Viruses, unlike bacteria lack a universal gene marker for identification and the low amount of their
nucleic acid in biological samples makes their identification difficult. Importantly, studies have
characterized one or a few of these known viruses using non-NGS molecular methods. However,
these approaches do not represent the occurrence of these viruses in natural settings and ignore certain
factors such as virus-virus interactions, bird age, host taxonomy and community structure dynamics
which have been shown to influence the emergence and abundance of viruses in birds. In addition,
while non-NGS methods effectively study each viral species or fewer viruses under experimental
settings, they are flawed by the limitation of characterizing only known viruses. Hence, characterizing
the viruses present in the GIT of chickens using high-throughput technologies, has remained
important to determine the key viral agents associated with poultry infectious outbreaks.

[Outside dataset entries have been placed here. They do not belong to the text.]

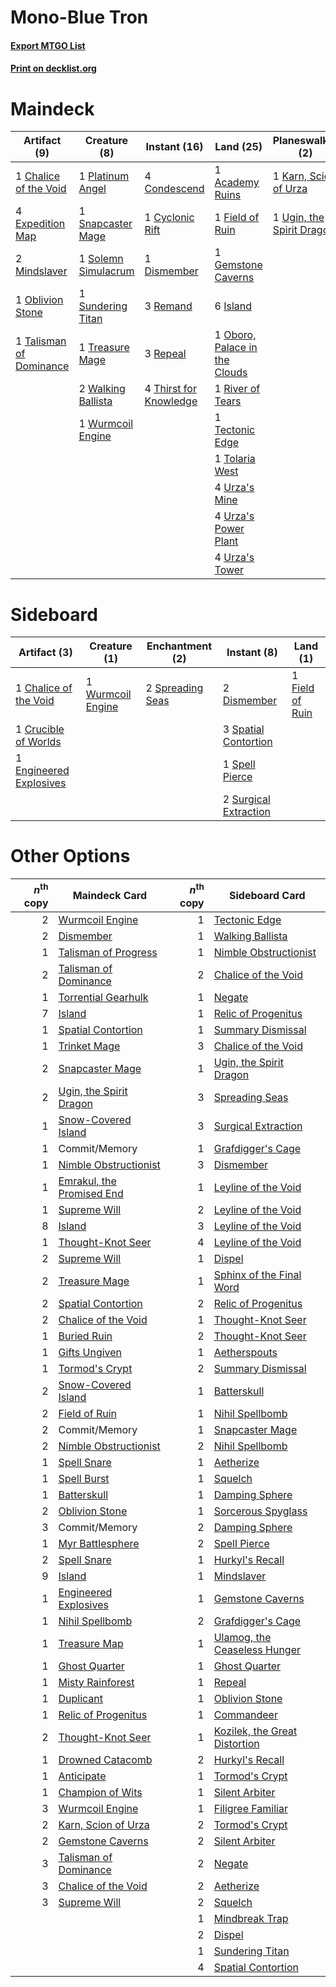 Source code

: # Mono-Blue Tron

#### [Export MTGO List](../collection/Mono-Blue%20Tron/Mono-Blue%20Tron.txt)
#### [Print on decklist.org](http://decklist.org/?deckmain=1%09Academy%20Ruins%0A1%09Chalice%20of%20the%20Void%0A4%09Condescend%0A1%09Cyclonic%20Rift%0A1%09Dismember%0A4%09Expedition%20Map%0A1%09Field%20of%20Ruin%0A1%09Gemstone%20Caverns%0A6%09Island%0A1%09Karn,%20Scion%20of%20Urza%0A2%09Mindslaver%0A1%09Oblivion%20Stone%0A1%09Oboro,%20Palace%20in%20the%20Clouds%0A1%09Platinum%20Angel%0A3%09Remand%0A3%09Repeal%0A1%09River%20of%20Tears%0A1%09Snapcaster%20Mage%0A1%09Solemn%20Simulacrum%0A1%09Sundering%20Titan%0A1%09Talisman%20of%20Dominance%0A1%09Tectonic%20Edge%0A4%09Thirst%20for%20Knowledge%0A1%09Tolaria%20West%0A1%09Treasure%20Mage%0A1%09Ugin,%20the%20Spirit%20Dragon%0A4%09Urza's%20Mine%0A4%09Urza's%20Power%20Plant%0A4%09Urza's%20Tower%0A2%09Walking%20Ballista%0A1%09Wurmcoil%20Engine&deckside=1%09Chalice%20of%20the%20Void%0A1%09Crucible%20of%20Worlds%0A2%09Dismember%0A1%09Engineered%20Explosives%0A1%09Field%20of%20Ruin%0A3%09Spatial%20Contortion%0A1%09Spell%20Pierce%0A2%09Spreading%20Seas%0A2%09Surgical%20Extraction%0A1%09Wurmcoil%20Engine)
# Maindeck

|                                           Artifact (9)                                           |                                         Creature (8)                                         |                                          Instant (16)                                           |                                               Land (25)                                               |                                          Planeswalker (2)                                          |
|--------------------------------------------------------------------------------------------------|----------------------------------------------------------------------------------------------|-------------------------------------------------------------------------------------------------|-------------------------------------------------------------------------------------------------------|----------------------------------------------------------------------------------------------------|
|1 [Chalice of the Void](http://gatherer.wizards.com/Pages/Card/Details.aspx?multiverseid=370411)  |1 [Platinum Angel](http://gatherer.wizards.com/Pages/Card/Details.aspx?multiverseid=425817)   |4 [Condescend](http://gatherer.wizards.com/Pages/Card/Details.aspx?multiverseid=438612)          |1 [Academy Ruins](http://gatherer.wizards.com/Pages/Card/Details.aspx?multiverseid=370424)             |1 [Karn, Scion of Urza](http://gatherer.wizards.com/Pages/Card/Details.aspx?multiverseid=442889)    |
|4 [Expedition Map](http://gatherer.wizards.com/Pages/Card/Details.aspx?multiverseid=397742)       |1 [Snapcaster Mage](http://gatherer.wizards.com/Pages/Card/Details.aspx?multiverseid=425875)  |1 [Cyclonic Rift](http://gatherer.wizards.com/Pages/Card/Details.aspx?multiverseid=425860)       |1 [Field of Ruin](http://gatherer.wizards.com/Pages/Card/Details.aspx?multiverseid=435415)             |1 [Ugin, the Spirit Dragon](http://gatherer.wizards.com/Pages/Card/Details.aspx?multiverseid=394086)|
|2 [Mindslaver](http://gatherer.wizards.com/Pages/Card/Details.aspx?multiverseid=209044)           |1 [Solemn Simulacrum](http://gatherer.wizards.com/Pages/Card/Details.aspx?multiverseid=420612)|1 [Dismember](http://gatherer.wizards.com/Pages/Card/Details.aspx?multiverseid=397830)           |1 [Gemstone Caverns](http://gatherer.wizards.com/Pages/Card/Details.aspx?multiverseid=122094)          |                                                                                                    |
|1 [Oblivion Stone](http://gatherer.wizards.com/Pages/Card/Details.aspx?multiverseid=438789)       |1 [Sundering Titan](http://gatherer.wizards.com/Pages/Card/Details.aspx?multiverseid=442222)  |3 [Remand](http://gatherer.wizards.com/Pages/Card/Details.aspx?multiverseid=397881)              |6 [Island](http://gatherer.wizards.com/Pages/Card/Details.aspx?multiverseid=439602)                    |                                                                                                    |
|1 [Talisman of Dominance](http://gatherer.wizards.com/Pages/Card/Details.aspx?multiverseid=430629)|1 [Treasure Mage](http://gatherer.wizards.com/Pages/Card/Details.aspx?multiverseid=442776)    |3 [Repeal](http://gatherer.wizards.com/Pages/Card/Details.aspx?multiverseid=397667)              |1 [Oboro, Palace in the Clouds](http://gatherer.wizards.com/Pages/Card/Details.aspx?multiverseid=74206)|                                                                                                    |
|                                                                                                  |2 [Walking Ballista](http://gatherer.wizards.com/Pages/Card/Details.aspx?multiverseid=423848) |4 [Thirst for Knowledge](http://gatherer.wizards.com/Pages/Card/Details.aspx?multiverseid=205311)|1 [River of Tears](http://gatherer.wizards.com/Pages/Card/Details.aspx?multiverseid=438812)            |                                                                                                    |
|                                                                                                  |1 [Wurmcoil Engine](http://gatherer.wizards.com/Pages/Card/Details.aspx?multiverseid=425825)  |                                                                                                 |1 [Tectonic Edge](http://gatherer.wizards.com/Pages/Card/Details.aspx?multiverseid=409575)             |                                                                                                    |
|                                                                                                  |                                                                                              |                                                                                                 |1 [Tolaria West](http://gatherer.wizards.com/Pages/Card/Details.aspx?multiverseid=416755)              |                                                                                                    |
|                                                                                                  |                                                                                              |                                                                                                 |4 [Urza's Mine](http://gatherer.wizards.com/Pages/Card/Details.aspx?multiverseid=220947)               |                                                                                                    |
|                                                                                                  |                                                                                              |                                                                                                 |4 [Urza's Power Plant](http://gatherer.wizards.com/Pages/Card/Details.aspx?multiverseid=220951)        |                                                                                                    |
|                                                                                                  |                                                                                              |                                                                                                 |4 [Urza's Tower](http://gatherer.wizards.com/Pages/Card/Details.aspx?multiverseid=220955)              |                                                                                                    |


# Sideboard

|                                           Artifact (3)                                           |                                        Creature (1)                                        |                                      Enchantment (2)                                      |                                          Instant (8)                                           |                                         Land (1)                                         |
|--------------------------------------------------------------------------------------------------|--------------------------------------------------------------------------------------------|-------------------------------------------------------------------------------------------|------------------------------------------------------------------------------------------------|------------------------------------------------------------------------------------------|
|1 [Chalice of the Void](http://gatherer.wizards.com/Pages/Card/Details.aspx?multiverseid=370411)  |1 [Wurmcoil Engine](http://gatherer.wizards.com/Pages/Card/Details.aspx?multiverseid=425825)|2 [Spreading Seas](http://gatherer.wizards.com/Pages/Card/Details.aspx?multiverseid=190405)|2 [Dismember](http://gatherer.wizards.com/Pages/Card/Details.aspx?multiverseid=397830)          |1 [Field of Ruin](http://gatherer.wizards.com/Pages/Card/Details.aspx?multiverseid=435415)|
|1 [Crucible of Worlds](http://gatherer.wizards.com/Pages/Card/Details.aspx?multiverseid=420598)   |                                                                                            |                                                                                           |3 [Spatial Contortion](http://gatherer.wizards.com/Pages/Card/Details.aspx?multiverseid=407518) |                                                                                          |
|1 [Engineered Explosives](http://gatherer.wizards.com/Pages/Card/Details.aspx?multiverseid=370549)|                                                                                            |                                                                                           |1 [Spell Pierce](http://gatherer.wizards.com/Pages/Card/Details.aspx?multiverseid=425876)       |                                                                                          |
|                                                                                                  |                                                                                            |                                                                                           |2 [Surgical Extraction](http://gatherer.wizards.com/Pages/Card/Details.aspx?multiverseid=397706)|                                                                                          |


# Other Options

|*n*<sup>th</sup> copy|                                           Maindeck Card                                            |*n*<sup>th</sup> copy|                                             Sideboard Card                                             |
|--------------------:|----------------------------------------------------------------------------------------------------|--------------------:|--------------------------------------------------------------------------------------------------------|
|                    2|[Wurmcoil Engine](http://gatherer.wizards.com/Pages/Card/Details.aspx?multiverseid=425825)          |                    1|[Tectonic Edge](http://gatherer.wizards.com/Pages/Card/Details.aspx?multiverseid=409575)                |
|                    2|[Dismember](http://gatherer.wizards.com/Pages/Card/Details.aspx?multiverseid=397830)                |                    1|[Walking Ballista](http://gatherer.wizards.com/Pages/Card/Details.aspx?multiverseid=423848)             |
|                    1|[Talisman of Progress](http://gatherer.wizards.com/Pages/Card/Details.aspx?multiverseid=39597)      |                    1|[Nimble Obstructionist](http://gatherer.wizards.com/Pages/Card/Details.aspx?multiverseid=430729)        |
|                    2|[Talisman of Dominance](http://gatherer.wizards.com/Pages/Card/Details.aspx?multiverseid=430629)    |                    2|[Chalice of the Void](http://gatherer.wizards.com/Pages/Card/Details.aspx?multiverseid=370411)          |
|                    1|[Torrential Gearhulk](http://gatherer.wizards.com/Pages/Card/Details.aspx?multiverseid=420589)      |                    1|[Negate](http://gatherer.wizards.com/Pages/Card/Details.aspx?multiverseid=447135)                       |
|                    7|[Island](http://gatherer.wizards.com/Pages/Card/Details.aspx?multiverseid=439602)                   |                    1|[Relic of Progenitus](http://gatherer.wizards.com/Pages/Card/Details.aspx?multiverseid=205326)          |
|                    1|[Spatial Contortion](http://gatherer.wizards.com/Pages/Card/Details.aspx?multiverseid=407518)       |                    1|[Summary Dismissal](http://gatherer.wizards.com/Pages/Card/Details.aspx?multiverseid=414370)            |
|                    1|[Trinket Mage](http://gatherer.wizards.com/Pages/Card/Details.aspx?multiverseid=442777)             |                    3|[Chalice of the Void](http://gatherer.wizards.com/Pages/Card/Details.aspx?multiverseid=370411)          |
|                    2|[Snapcaster Mage](http://gatherer.wizards.com/Pages/Card/Details.aspx?multiverseid=425875)          |                    1|[Ugin, the Spirit Dragon](http://gatherer.wizards.com/Pages/Card/Details.aspx?multiverseid=394086)      |
|                    2|[Ugin, the Spirit Dragon](http://gatherer.wizards.com/Pages/Card/Details.aspx?multiverseid=394086)  |                    3|[Spreading Seas](http://gatherer.wizards.com/Pages/Card/Details.aspx?multiverseid=190405)               |
|                    1|[Snow-Covered Island](http://gatherer.wizards.com/Pages/Card/Details.aspx?multiverseid=184813)      |                    3|[Surgical Extraction](http://gatherer.wizards.com/Pages/Card/Details.aspx?multiverseid=397706)          |
|                    1|Commit/Memory                                                                                       |                    1|[Grafdigger's Cage](http://gatherer.wizards.com/Pages/Card/Details.aspx?multiverseid=426046)            |
|                    1|[Nimble Obstructionist](http://gatherer.wizards.com/Pages/Card/Details.aspx?multiverseid=430729)    |                    3|[Dismember](http://gatherer.wizards.com/Pages/Card/Details.aspx?multiverseid=397830)                    |
|                    1|[Emrakul, the Promised End](http://gatherer.wizards.com/Pages/Card/Details.aspx?multiverseid=414295)|                    1|[Leyline of the Void](http://gatherer.wizards.com/Pages/Card/Details.aspx?multiverseid=205013)          |
|                    1|[Supreme Will](http://gatherer.wizards.com/Pages/Card/Details.aspx?multiverseid=430738)             |                    2|[Leyline of the Void](http://gatherer.wizards.com/Pages/Card/Details.aspx?multiverseid=205013)          |
|                    8|[Island](http://gatherer.wizards.com/Pages/Card/Details.aspx?multiverseid=439602)                   |                    3|[Leyline of the Void](http://gatherer.wizards.com/Pages/Card/Details.aspx?multiverseid=205013)          |
|                    1|[Thought-Knot Seer](http://gatherer.wizards.com/Pages/Card/Details.aspx?multiverseid=407519)        |                    4|[Leyline of the Void](http://gatherer.wizards.com/Pages/Card/Details.aspx?multiverseid=205013)          |
|                    2|[Supreme Will](http://gatherer.wizards.com/Pages/Card/Details.aspx?multiverseid=430738)             |                    1|[Dispel](http://gatherer.wizards.com/Pages/Card/Details.aspx?multiverseid=201562)                       |
|                    2|[Treasure Mage](http://gatherer.wizards.com/Pages/Card/Details.aspx?multiverseid=442776)            |                    1|[Sphinx of the Final Word](http://gatherer.wizards.com/Pages/Card/Details.aspx?multiverseid=407573)     |
|                    2|[Spatial Contortion](http://gatherer.wizards.com/Pages/Card/Details.aspx?multiverseid=407518)       |                    2|[Relic of Progenitus](http://gatherer.wizards.com/Pages/Card/Details.aspx?multiverseid=205326)          |
|                    2|[Chalice of the Void](http://gatherer.wizards.com/Pages/Card/Details.aspx?multiverseid=370411)      |                    1|[Thought-Knot Seer](http://gatherer.wizards.com/Pages/Card/Details.aspx?multiverseid=407519)            |
|                    1|[Buried Ruin](http://gatherer.wizards.com/Pages/Card/Details.aspx?multiverseid=446977)              |                    2|[Thought-Knot Seer](http://gatherer.wizards.com/Pages/Card/Details.aspx?multiverseid=407519)            |
|                    1|[Gifts Ungiven](http://gatherer.wizards.com/Pages/Card/Details.aspx?multiverseid=370368)            |                    1|[Aetherspouts](http://gatherer.wizards.com/Pages/Card/Details.aspx?multiverseid=383178)                 |
|                    1|[Tormod's Crypt](http://gatherer.wizards.com/Pages/Card/Details.aspx?multiverseid=389723)           |                    2|[Summary Dismissal](http://gatherer.wizards.com/Pages/Card/Details.aspx?multiverseid=414370)            |
|                    2|[Snow-Covered Island](http://gatherer.wizards.com/Pages/Card/Details.aspx?multiverseid=184813)      |                    1|[Batterskull](http://gatherer.wizards.com/Pages/Card/Details.aspx?multiverseid=233055)                  |
|                    2|[Field of Ruin](http://gatherer.wizards.com/Pages/Card/Details.aspx?multiverseid=435415)            |                    1|[Nihil Spellbomb](http://gatherer.wizards.com/Pages/Card/Details.aspx?multiverseid=442215)              |
|                    2|Commit/Memory                                                                                       |                    1|[Snapcaster Mage](http://gatherer.wizards.com/Pages/Card/Details.aspx?multiverseid=425875)              |
|                    2|[Nimble Obstructionist](http://gatherer.wizards.com/Pages/Card/Details.aspx?multiverseid=430729)    |                    2|[Nihil Spellbomb](http://gatherer.wizards.com/Pages/Card/Details.aspx?multiverseid=442215)              |
|                    1|[Spell Snare](http://gatherer.wizards.com/Pages/Card/Details.aspx?multiverseid=370447)              |                    1|[Aetherize](http://gatherer.wizards.com/Pages/Card/Details.aspx?multiverseid=438606)                    |
|                    1|[Spell Burst](http://gatherer.wizards.com/Pages/Card/Details.aspx?multiverseid=109707)              |                    1|[Squelch](http://gatherer.wizards.com/Pages/Card/Details.aspx?multiverseid=80290)                       |
|                    1|[Batterskull](http://gatherer.wizards.com/Pages/Card/Details.aspx?multiverseid=233055)              |                    1|[Damping Sphere](http://gatherer.wizards.com/Pages/Card/Details.aspx?multiverseid=443101)               |
|                    2|[Oblivion Stone](http://gatherer.wizards.com/Pages/Card/Details.aspx?multiverseid=438789)           |                    1|[Sorcerous Spyglass](http://gatherer.wizards.com/Pages/Card/Details.aspx?multiverseid=435407)           |
|                    3|Commit/Memory                                                                                       |                    2|[Damping Sphere](http://gatherer.wizards.com/Pages/Card/Details.aspx?multiverseid=443101)               |
|                    1|[Myr Battlesphere](http://gatherer.wizards.com/Pages/Card/Details.aspx?multiverseid=442793)         |                    2|[Spell Pierce](http://gatherer.wizards.com/Pages/Card/Details.aspx?multiverseid=425876)                 |
|                    2|[Spell Snare](http://gatherer.wizards.com/Pages/Card/Details.aspx?multiverseid=370447)              |                    1|[Hurkyl's Recall](http://gatherer.wizards.com/Pages/Card/Details.aspx?multiverseid=397868)              |
|                    9|[Island](http://gatherer.wizards.com/Pages/Card/Details.aspx?multiverseid=439602)                   |                    1|[Mindslaver](http://gatherer.wizards.com/Pages/Card/Details.aspx?multiverseid=209044)                   |
|                    1|[Engineered Explosives](http://gatherer.wizards.com/Pages/Card/Details.aspx?multiverseid=370549)    |                    1|[Gemstone Caverns](http://gatherer.wizards.com/Pages/Card/Details.aspx?multiverseid=122094)             |
|                    1|[Nihil Spellbomb](http://gatherer.wizards.com/Pages/Card/Details.aspx?multiverseid=442215)          |                    2|[Grafdigger's Cage](http://gatherer.wizards.com/Pages/Card/Details.aspx?multiverseid=426046)            |
|                    1|[Treasure Map](http://gatherer.wizards.com/Pages/Card/Details.aspx?multiverseid=435410)             |                    1|[Ulamog, the Ceaseless Hunger](http://gatherer.wizards.com/Pages/Card/Details.aspx?multiverseid=402079) |
|                    1|[Ghost Quarter](http://gatherer.wizards.com/Pages/Card/Details.aspx?multiverseid=430470)            |                    1|[Ghost Quarter](http://gatherer.wizards.com/Pages/Card/Details.aspx?multiverseid=430470)                |
|                    1|[Misty Rainforest](http://gatherer.wizards.com/Pages/Card/Details.aspx?multiverseid=426065)         |                    1|[Repeal](http://gatherer.wizards.com/Pages/Card/Details.aspx?multiverseid=397667)                       |
|                    1|[Duplicant](http://gatherer.wizards.com/Pages/Card/Details.aspx?multiverseid=413762)                |                    1|[Oblivion Stone](http://gatherer.wizards.com/Pages/Card/Details.aspx?multiverseid=438789)               |
|                    1|[Relic of Progenitus](http://gatherer.wizards.com/Pages/Card/Details.aspx?multiverseid=205326)      |                    1|[Commandeer](http://gatherer.wizards.com/Pages/Card/Details.aspx?multiverseid=121243)                   |
|                    2|[Thought-Knot Seer](http://gatherer.wizards.com/Pages/Card/Details.aspx?multiverseid=407519)        |                    1|[Kozilek, the Great Distortion](http://gatherer.wizards.com/Pages/Card/Details.aspx?multiverseid=407514)|
|                    1|[Drowned Catacomb](http://gatherer.wizards.com/Pages/Card/Details.aspx?multiverseid=430633)         |                    2|[Hurkyl's Recall](http://gatherer.wizards.com/Pages/Card/Details.aspx?multiverseid=397868)              |
|                    1|[Anticipate](http://gatherer.wizards.com/Pages/Card/Details.aspx?multiverseid=447180)               |                    1|[Tormod's Crypt](http://gatherer.wizards.com/Pages/Card/Details.aspx?multiverseid=389723)               |
|                    1|[Champion of Wits](http://gatherer.wizards.com/Pages/Card/Details.aspx?multiverseid=430720)         |                    1|[Silent Arbiter](http://gatherer.wizards.com/Pages/Card/Details.aspx?multiverseid=382362)               |
|                    3|[Wurmcoil Engine](http://gatherer.wizards.com/Pages/Card/Details.aspx?multiverseid=425825)          |                    1|[Filigree Familiar](http://gatherer.wizards.com/Pages/Card/Details.aspx?multiverseid=442789)            |
|                    2|[Karn, Scion of Urza](http://gatherer.wizards.com/Pages/Card/Details.aspx?multiverseid=442889)      |                    2|[Tormod's Crypt](http://gatherer.wizards.com/Pages/Card/Details.aspx?multiverseid=389723)               |
|                    2|[Gemstone Caverns](http://gatherer.wizards.com/Pages/Card/Details.aspx?multiverseid=122094)         |                    2|[Silent Arbiter](http://gatherer.wizards.com/Pages/Card/Details.aspx?multiverseid=382362)               |
|                    3|[Talisman of Dominance](http://gatherer.wizards.com/Pages/Card/Details.aspx?multiverseid=430629)    |                    2|[Negate](http://gatherer.wizards.com/Pages/Card/Details.aspx?multiverseid=447135)                       |
|                    3|[Chalice of the Void](http://gatherer.wizards.com/Pages/Card/Details.aspx?multiverseid=370411)      |                    2|[Aetherize](http://gatherer.wizards.com/Pages/Card/Details.aspx?multiverseid=438606)                    |
|                    3|[Supreme Will](http://gatherer.wizards.com/Pages/Card/Details.aspx?multiverseid=430738)             |                    2|[Squelch](http://gatherer.wizards.com/Pages/Card/Details.aspx?multiverseid=80290)                       |
|                     |                                                                                                    |                    1|[Mindbreak Trap](http://gatherer.wizards.com/Pages/Card/Details.aspx?multiverseid=197532)               |
|                     |                                                                                                    |                    2|[Dispel](http://gatherer.wizards.com/Pages/Card/Details.aspx?multiverseid=201562)                       |
|                     |                                                                                                    |                    1|[Sundering Titan](http://gatherer.wizards.com/Pages/Card/Details.aspx?multiverseid=442222)              |
|                     |                                                                                                    |                    4|[Spatial Contortion](http://gatherer.wizards.com/Pages/Card/Details.aspx?multiverseid=407518)           |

The use of viral metagenomics through the NGS approach has allowed the investigation of viruses
including novel viruses in animal samples and birds, regardless of the sample type. This approach
offers a combined advantage of speed and high-throughput recovery of viruses. While the information
on the virome composition of African birds is scarce, the data on their RNA virome including
chickens are even scantier despite the continuous evolution of RNA viruses and their associated
disease outbreaks. Therefore, it has become paramount to characterize RNA viruses in chicken’s GIT
using metagenomic NGS (mNGS). South Africa being the highest poultry producing country in the
African continent has been plagued by many seasonal outbreaks of RNA viral diseases in flocks.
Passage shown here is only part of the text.